Dallas-based Crow Holdings Capital, the investment management business of developer Crow Holdings, has formed a joint venture with what is believed to be an undisclosed global sovereign wealth fund to recapitalize a portfolio of 173 retail assets across the US, PERE has learned.
The venture is being formed as part of a $1.8 billion recapitalization of two retail portfolios Crow Holdings Capital has been assembling since 2014. The two portfolios are held in Crow Holdings Retail Fund I, which raised a total of $295 million in 2015 and Crow Holdings Retail Fund II, which attracted $417 million in commitments in 2016.
Crow Holdings Capital used the funds to amass a portfolio of retail assets it described as “small-format, convenience-oriented, open-air, food and service shopping centers,” according to a release seen by PERE.

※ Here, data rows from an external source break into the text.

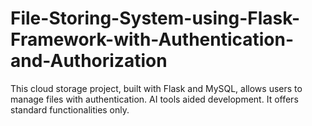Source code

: # File-Storing-System-using-Flask-Framework-with-Authentication-and-Authorization

This cloud storage project, built with Flask and MySQL, allows users to manage files with authentication.  AI tools aided development. It offers standard functionalities only.
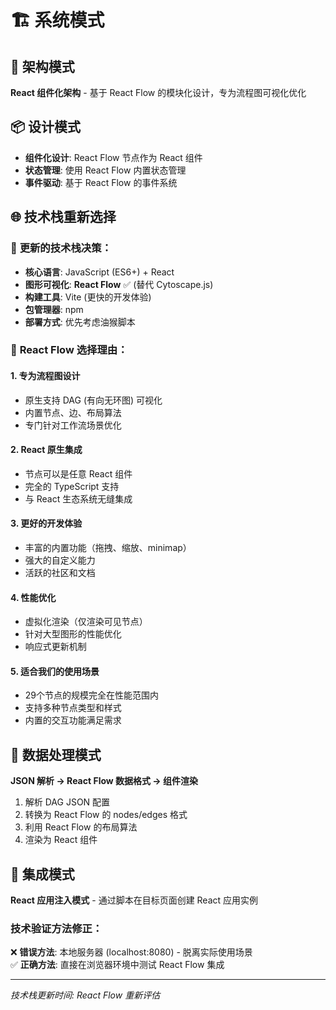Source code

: # 🏗️ 系统模式

## 🔧 架构模式
**React 组件化架构** - 基于 React Flow 的模块化设计，专为流程图可视化优化

## 📦 设计模式
- **组件化设计**: React Flow 节点作为 React 组件
- **状态管理**: 使用 React Flow 内置状态管理
- **事件驱动**: 基于 React Flow 的事件系统

## 🌐 技术栈重新选择

### 🎯 **更新的技术栈决策：**
- **核心语言**: JavaScript (ES6+) + React
- **图形可视化**: **React Flow** ✅ (替代 Cytoscape.js)
- **构建工具**: Vite (更快的开发体验)
- **包管理器**: npm
- **部署方式**: 优先考虑油猴脚本

### 🚀 **React Flow 选择理由：**

#### 1. **专为流程图设计**
- 原生支持 DAG (有向无环图) 可视化
- 内置节点、边、布局算法
- 专门针对工作流场景优化

#### 2. **React 原生集成**
- 节点可以是任意 React 组件
- 完全的 TypeScript 支持
- 与 React 生态系统无缝集成

#### 3. **更好的开发体验**
- 丰富的内置功能（拖拽、缩放、minimap）
- 强大的自定义能力
- 活跃的社区和文档

#### 4. **性能优化**
- 虚拟化渲染（仅渲染可见节点）
- 针对大型图形的性能优化
- 响应式更新机制

#### 5. **适合我们的使用场景**
- 29个节点的规模完全在性能范围内
- 支持多种节点类型和样式
- 内置的交互功能满足需求

## 📄 数据处理模式
**JSON 解析 → React Flow 数据格式 → 组件渲染**

1. 解析 DAG JSON 配置
2. 转换为 React Flow 的 nodes/edges 格式
3. 利用 React Flow 的布局算法
4. 渲染为 React 组件

## 🔗 集成模式
**React 应用注入模式** - 通过脚本在目标页面创建 React 应用实例

### 技术验证方法修正：
❌ **错误方法**: 本地服务器 (localhost:8080) - 脱离实际使用场景  
✅ **正确方法**: 直接在浏览器环境中测试 React Flow 集成

---
*技术栈更新时间: React Flow 重新评估* 
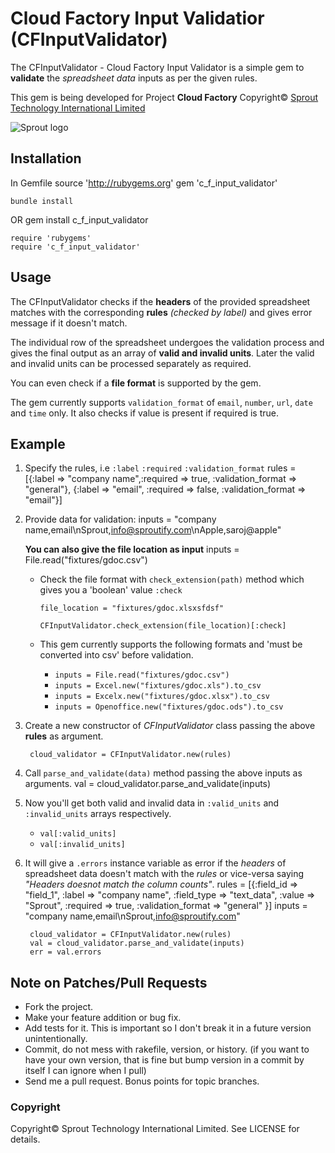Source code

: # Cloud Factory Input Validatior (CFInputValidator)

The CFInputValidator - Cloud Factory Input Validator is a simple gem to **validate** the *spreadsheet data* inputs as per the given rules.

This gem is being developed for Project **Cloud Factory** Copyright© [Sprout Technology International Limited](http://sprout-technology.com)

![Sprout logo](http://sprout-technology.com/images/logo.png) 

## Installation
	
In Gemfile
	source 'http://rubygems.org'
	gem 'c_f_input_validator'
	
	bundle install

OR 
	gem install c_f_input_validator
	
	require 'rubygems'
	require 'c_f_input_validator'

## Usage

The CFInputValidator checks if the **headers** of the provided spreadsheet matches with the corresponding **rules** *(checked by label)* and gives error message if it doesn't match.

The individual row of the spreadsheet undergoes the validation process and gives the final output as an array of **valid and invalid units**.
Later the valid and invalid units can be processed separately as required.

You can even check if a **file format** is supported by the gem.

The gem currently supports `validation_format` of `email`, `number`, `url`, `date` and `time` only.
It also checks if value is present if required is true.

## Example

1. Specify the rules, i.e `:label` `:required` `:validation_format`
		rules = [{:label => "company name",:required => true, :validation_format => "general"},
			 	 {:label => "email", :required => false, :validation_format => "email"}]

2. Provide data for validation:
		inputs = "company name,email\nSprout,info@sproutify.com\nApple,saroj@apple"

	**You can also give the file location as input**
		inputs = File.read("fixtures/gdoc.csv")

	* Check the file format with `check_extension(path)` method which gives you a 'boolean' value `:check`
	
		`file_location = "fixtures/gdoc.xlsxsfdsf"`
		
		`CFInputValidator.check_extension(file_location)[:check]`

	* This gem currently supports the following formats and 'must be converted into csv' before validation.
		* `inputs = File.read("fixtures/gdoc.csv")`
		* `inputs = Excel.new("fixtures/gdoc.xls").to_csv`
		* `inputs = Excelx.new("fixtures/gdoc.xlsx").to_csv`
		* `inputs = Openoffice.new("fixtures/gdoc.ods").to_csv`

3. Create a new constructor of *CFInputValidator* class passing the above **rules** as argument.

		cloud_validator = CFInputValidator.new(rules)

4. Call `parse_and_validate(data)` method passing the above inputs as arguments.
		val = cloud_validator.parse_and_validate(inputs)

5. Now you'll get both valid and invalid data in `:valid_units` and `:invalid_units` arrays respectively.
	* `val[:valid_units]`
	* `val[:invalid_units]`
	
6. It will give a `.errors` instance variable as error if the *headers* of spreadsheet data doesn't match with the *rules* or vice-versa saying *"Headers doesnot match the column counts"*.
 		rules = [{:field_id => "field_1", :label => "company name", :field_type => "text_data", 
 		          :value => "Sprout", :required => true, :validation_format => "general"
 		         }]
 		inputs = "company name,email\nSprout,info@sproutify.com"

		cloud_validator = CFInputValidator.new(rules)
    	val = cloud_validator.parse_and_validate(inputs)
		err = val.errors
	

## Note on Patches/Pull Requests
 
* Fork the project.
* Make your feature addition or bug fix.
* Add tests for it. This is important so I don't break it in a
  future version unintentionally.
* Commit, do not mess with rakefile, version, or history.
  (if you want to have your own version, that is fine but bump version in a commit by itself I can ignore when I pull)
* Send me a pull request. Bonus points for topic branches.

### Copyright

Copyright© Sprout Technology International Limited. See LICENSE for details.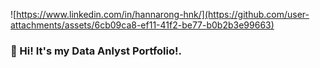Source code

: ![https://www.linkedin.com/in/hannarong-hnk/](https://github.com/user-attachments/assets/6cb09ca8-ef11-41f2-be77-b0b2b3e99663)
       
 
### 👋 Hi! It's my Data Anlyst Portfolio!.
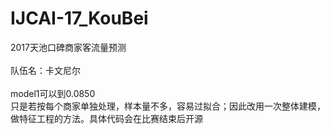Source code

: # IJCAI-17_KouBei
2017天池口碑商家客流量预测<br>
<br>
队伍名：卡文尼尔<br>
<br>
model1可以到0.0850<br>
只是若按每个商家单独处理，样本量不多，容易过拟合；因此改用一次整体建模，做特征工程的方法。具体代码会在比赛结束后开源

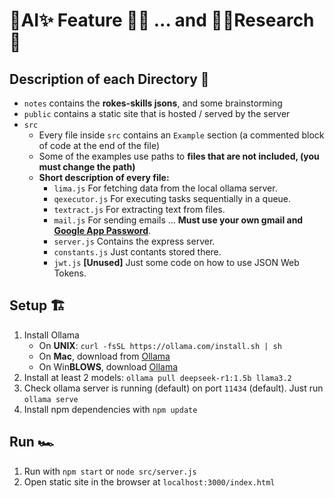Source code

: # 🧠AI✨ Feature 🍌🙉 ... and 👨‍🔬Research🧪

## Description of each Directory 📜
- `notes` contains the **rokes-skills jsons**, and some brainstorming
- `public` contains a static site that is hosted / served by the server
- `src`
    - Every file inside `src` contains an `Example` section (a commented block of code at the end of the file)
    - Some of the examples use paths to **files that are not included, (you must change the path)**
    - **Short description of every file:**
        - `lima.js` For fetching data from the local ollama server.
        - `qexecutor.js` For executing tasks sequentially in a queue.
        - `textract.js` For extracting text from files.
        - `mail.js` For sending emails ... **Must use your own gmail and [Google App Password](https://myaccount.google.com/apppasswords?pli=1&rapt=AEjHL4OXXKazkNei9K3IXoyWP0j7RrXfYRN6ynWifgijP32H0ImSIBfuO1tspi39NWe-AkyckGEFgXOmg5Ib2xX1ZspJusFz20bl6EvJy_430U64V_09QfI)**.
        - `server.js` Contains the express server. 
        - `constants.js` Just contants stored there.
        - `jwt.js` **[Unused]** Just some code on how to use JSON Web Tokens.

## Setup 🏗️
 1. Install Ollama
     - On **UNIX**: `curl -fsSL https://ollama.com/install.sh | sh`
     - On **Mac**, download from [Ollama](https://ollama.com/download/mac)
     - On Win**BLOWS**, download [Ollama](https://ollama.com/download/windows)
 2. Install at least 2 models: `ollama pull deepseek-r1:1.5b llama3.2`
 3. Check ollama server is running (default) on port `11434` (default). Just run `ollama serve`
 4. Install npm dependencies with `npm update`

## Run 🏎️
1. Run with `npm start` or `node src/server.js`
2. Open static site in the browser at `localhost:3000/index.html`



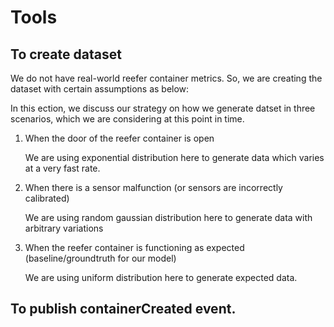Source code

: # Tools

## To create dataset
We do not have real-world reefer container metrics. So, we are creating the dataset with certain assumptions as below:

In this ection, we discuss our strategy on how we generate datset in three scenarios, which we are considering at this point in time.

1. When the door of the reefer container is open

    We are using exponential distribution here to generate data which varies at a very fast rate.

2. When there is a sensor malfunction (or sensors are incorrectly calibrated)

    We are using random gaussian distribution here to generate data with arbitrary variations

3. When the reefer container is functioning as expected (baseline/groundtruth for our model)

    We are using uniform distribution here to generate expected data.

## To publish containerCreated event. 
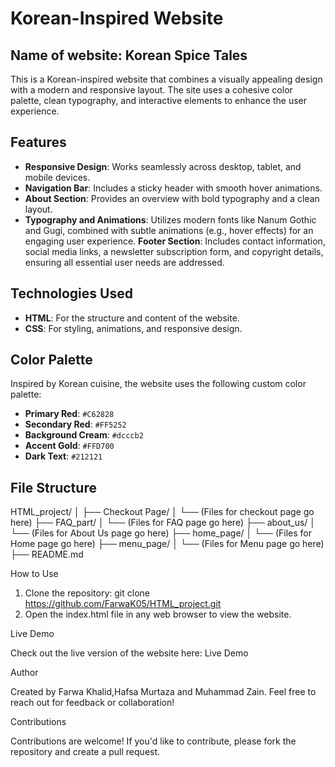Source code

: # Korean-Inspired Website  
## Name of website: Korean Spice Tales

This is a Korean-inspired website that combines a visually appealing design with a modern and responsive layout. The site uses a cohesive color palette, clean typography, and interactive elements to enhance the user experience.  

## Features  

- **Responsive Design**: Works seamlessly across desktop, tablet, and mobile devices.  
- **Navigation Bar**: Includes a sticky header with smooth hover animations.  
- **About Section**: Provides an overview with bold typography and a clean layout.  
- **Typography and Animations**:
Utilizes modern fonts like Nanum Gothic and Gugi, combined with subtle animations (e.g., hover effects) for an engaging user experience.
**Footer Section**:
Includes contact information, social media links, a newsletter subscription form, and copyright details, ensuring all essential user needs are addressed.

## Technologies Used  

- **HTML**: For the structure and content of the website.  
- **CSS**: For styling, animations, and responsive design.  

## Color Palette  

Inspired by Korean cuisine, the website uses the following custom color palette:  

- **Primary Red**: `#C62828`  
- **Secondary Red**: `#FF5252`  
- **Background Cream**: `#dcccb2`  
- **Accent Gold**: `#FFD700`  
- **Dark Text**: `#212121`  

## File Structure  

HTML_project/
│
├── Checkout Page/
│   └── (Files for checkout page go here)
├── FAQ_part/
│   └── (Files for FAQ page go here)
├── about_us/
│   └── (Files for About Us page go here)
├── home_page/
│   └── (Files for Home page go here)
├── menu_page/
│   └── (Files for Menu page go here)
├── README.md

How to Use

1. Clone the repository:
git clone
https://github.com/FarwaK05/HTML_project.git
2. Open the index.html file in any web browser to view the website.

Live Demo

Check out the live version of the website here: Live Demo

Author

Created by Farwa Khalid,Hafsa Murtaza and Muhammad Zain. Feel free to reach out for feedback or collaboration!

Contributions

Contributions are welcome! If you'd like to contribute, please fork the repository and create a pull request.

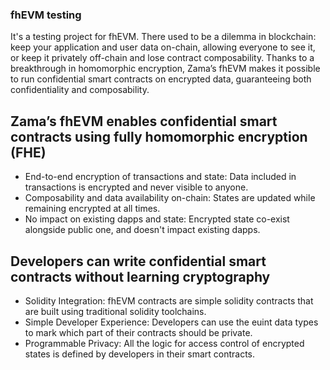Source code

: ### fhEVM testing

It's a testing project for fhEVM. There used to be a dilemma in blockchain: keep your application and user data on-chain, allowing everyone to see it, or keep it privately off-chain and lose contract composability. Thanks to a breakthrough in homomorphic encryption, Zama’s fhEVM makes it possible to run confidential smart contracts on encrypted data, guaranteeing both confidentiality and composability.

## Zama’s fhEVM enables confidential smart contracts using fully homomorphic encryption (FHE)

- End-to-end encryption of transactions and state: Data included in transactions is encrypted and never visible to anyone.
- Composability and data availability on-chain: States are updated while remaining encrypted at all times.
- No impact on existing dapps and state: Encrypted state co-exist alongside public one, and doesn't impact existing dapps.

## Developers can write confidential smart contracts without learning cryptography

- Solidity Integration: fhEVM contracts are simple solidity contracts that are built using traditional solidity toolchains.
- Simple Developer Experience: Developers can use the euint data types to mark which part of their contracts should be private.
- Programmable Privacy: All the logic for access control of encrypted states is defined by developers in their smart contracts.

The properties are essentially one- to five-unit strip malls without a grocery anchor, Michael Levy, chief executive at Crow Holdings Capital, said. Because of the small size of each asset, the property type is unappealing to institutional investment on an individual scale, he noted. However, a portfolio at scale could be appealing to institutions because of the “cashflow characteristics, stability and growth,” Levy said.
“A typical center would have a Starbucks drive-through on one side, and it would have a Subway store on the other side. And in between there would be a cupcake store and a dry cleaner and a Verizon Wireless,” Levy said. “They’re everywhere. Meaning each asset is small but the asset class [so-called unanchored strip centers] in the aggregate is large.”
Between 2018 and 2022, an average of 4,365 unanchored strip centers under 25,000 square feet were traded per year, according to data from global brokerage CBRE. Average aggregate sales volume of the property type over the five-year period was almost $6.8 billion – including $9.8 billion in 2022 – but the average sales price per property in the same period was only $2.1 million.
Crow Holdings Capital had viewed an institutional sale or recapitalization as potential exit options for both retail funds, Levy said. The sovereign wealth fund has acquired all of the interests from the fund investors, with only Crow Holdings Capital’s GP interest in the funds rolling over into the new JV.
The fund investors were predominantly institutions like pensions, foundations and endowments, according to Levy. They include the Rhode Island State Treasury, North Carolina State Treasury, New Mexico Educational Retirement Board and Missouri Local Government Employees’ Retirement System, according to PERE.
The new capital infusion will allow Crow Holdings Capital to continue to expand the now-combined retail portfolio. The firm plans to grow the portfolio’s asset base by around $750 million, with $300 million of additional equity provided as part of the venture, PERE understands.
The strategy is value-add in nature, targeting the low-teens net returns typical of that risk-return profile. PERE data showed both funds were producing north of 9.1 percent net IRRs as of the end of June last year. The returns are predominantly driven by cashflow, Levy said.
Institutional leasing is where most of the value-add comes in, Levy explained. Many of the properties the firm has acquired have been stabilized, in that tenants are often in place. Crow Holdings Capital has been able to drive double digit rental growth through its relationships with national retail chains that help to fill any gaps and replace tenants that leave. Levy said these tenants are subject to rental rate increases over time.
The new investor will be expecting the firm to do more of the same. “This was not an ‘invest this and let’s flip this in three years.’ This was, ‘Let’s invest in this portfolio. Let’s keep doing this,’” Levy said. “Let’s accrete the return by doing more acquisitions [and] driving value through leasing.”